2. Sometimes you just need a change – a fresh stimulus to reinvigorate your training again. I can subsist on a relatively spartan diet of training exercises. But even I need to shake things up every once in awhile. My new training program has been “just what the doctor ordered.”

In fact, I think it was Dan John who talked about matching your training to the seasons. I don’t remember how he set his up, but the summer seems like the perfect time to me to train with bodyweight only – it’s light and fun – just like the summer itself.

(I guess barbell work or double kettlebell work could be fall and winter, and single kettlebell work could be spring…)

3. Bodyweight training can be challenging – even hard, but without leaving you with the “beatdown” feeling of heavier forms of training. Like I mentioned in my last post, you can make bodyweight exercises harder just by modifying or challenging the leverage – like holding an “L-sit” doing Pull-ups for example. Or you can do your bodyweight work on an unstable surface, like a pair of rings, for example.

There are so many options that make this just plain old fun. I did my Pistols with my shirt off in the parking lot outside my studio this evening. Why shirt off? Well it certainly wasn’t to show off my massive pecs (I don’t have any). It was so I could soak up the sun and get my daily dose of Vitamin D. Plus, do you know how good it feels to feel the sun beat down on you while exercising? I LOVE it.

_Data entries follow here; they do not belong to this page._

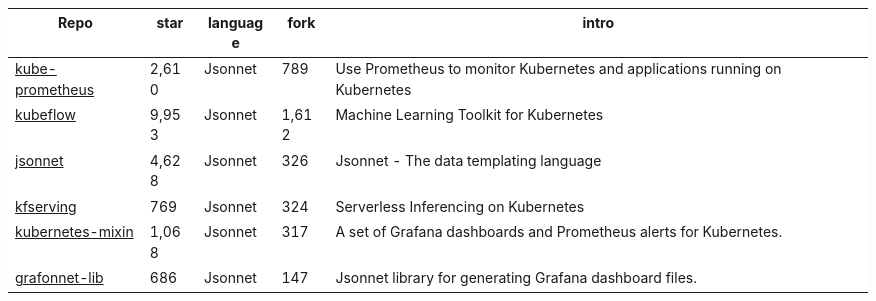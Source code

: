 Repo|star|language|fork|intro
-|-|-|-|-
[kube-prometheus](https://hub.fastgit.org//prometheus-operator/kube-prometheus)|2,610|Jsonnet|789|Use Prometheus to monitor Kubernetes and applications running on Kubernetes
[kubeflow](https://hub.fastgit.org//kubeflow/kubeflow)|9,953|Jsonnet|1,612|Machine Learning Toolkit for Kubernetes
[jsonnet](https://hub.fastgit.org//google/jsonnet)|4,628|Jsonnet|326|Jsonnet - The data templating language
[kfserving](https://hub.fastgit.org//kubeflow/kfserving)|769|Jsonnet|324|Serverless Inferencing on Kubernetes
[kubernetes-mixin](https://hub.fastgit.org//kubernetes-monitoring/kubernetes-mixin)|1,068|Jsonnet|317|A set of Grafana dashboards and Prometheus alerts for Kubernetes.
[grafonnet-lib](https://hub.fastgit.org//grafana/grafonnet-lib)|686|Jsonnet|147|Jsonnet library for generating Grafana dashboard files.
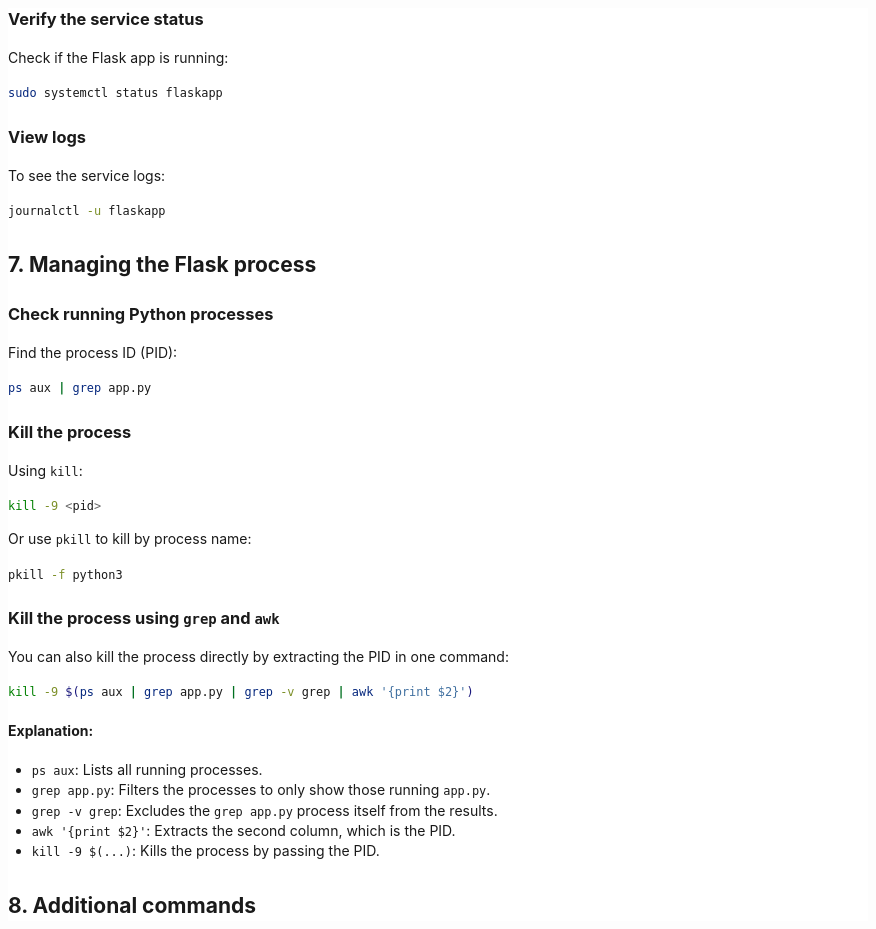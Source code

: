 ### Verify the service status

Check if the Flask app is running:

```bash
sudo systemctl status flaskapp
```

### View logs

To see the service logs:

```bash
journalctl -u flaskapp
```

## 7. Managing the Flask process

### Check running Python processes

Find the process ID (PID):

```bash
ps aux | grep app.py
```

### Kill the process

Using `kill`:

```bash
kill -9 <pid>
```

Or use `pkill` to kill by process name:

```bash
pkill -f python3
```

### Kill the process using `grep` and `awk`

You can also kill the process directly by extracting the PID in one command:

```bash
kill -9 $(ps aux | grep app.py | grep -v grep | awk '{print $2}')
```

#### Explanation:
- `ps aux`: Lists all running processes.
- `grep app.py`: Filters the processes to only show those running `app.py`.
- `grep -v grep`: Excludes the `grep app.py` process itself from the results.
- `awk '{print $2}'`: Extracts the second column, which is the PID.
- `kill -9 $(...)`: Kills the process by passing the PID.

## 8. Additional commands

So, if you’re stuck, and you need to make progress again – wanna see your “six-pack” or strip off some excess body fat for that beach trip later this summer, put your kettlebells down and do the opposite of what you’ve been doing.

Spend some time getting reacquainted with your body again. Here are some bodyweight only workouts that meet all the requirements we’ve just discussed. You’ll find them challenging, fun, and you’ll love the results you get from doing them. They’re just what the doctor ordered. Check them out.

I’ll keep you posted on my continued progress. My goal is 5 sets of 20 consecutive reps of Pistols on each leg. So 100 total each leg or 200 total. I think I’ll get them by the end of the year.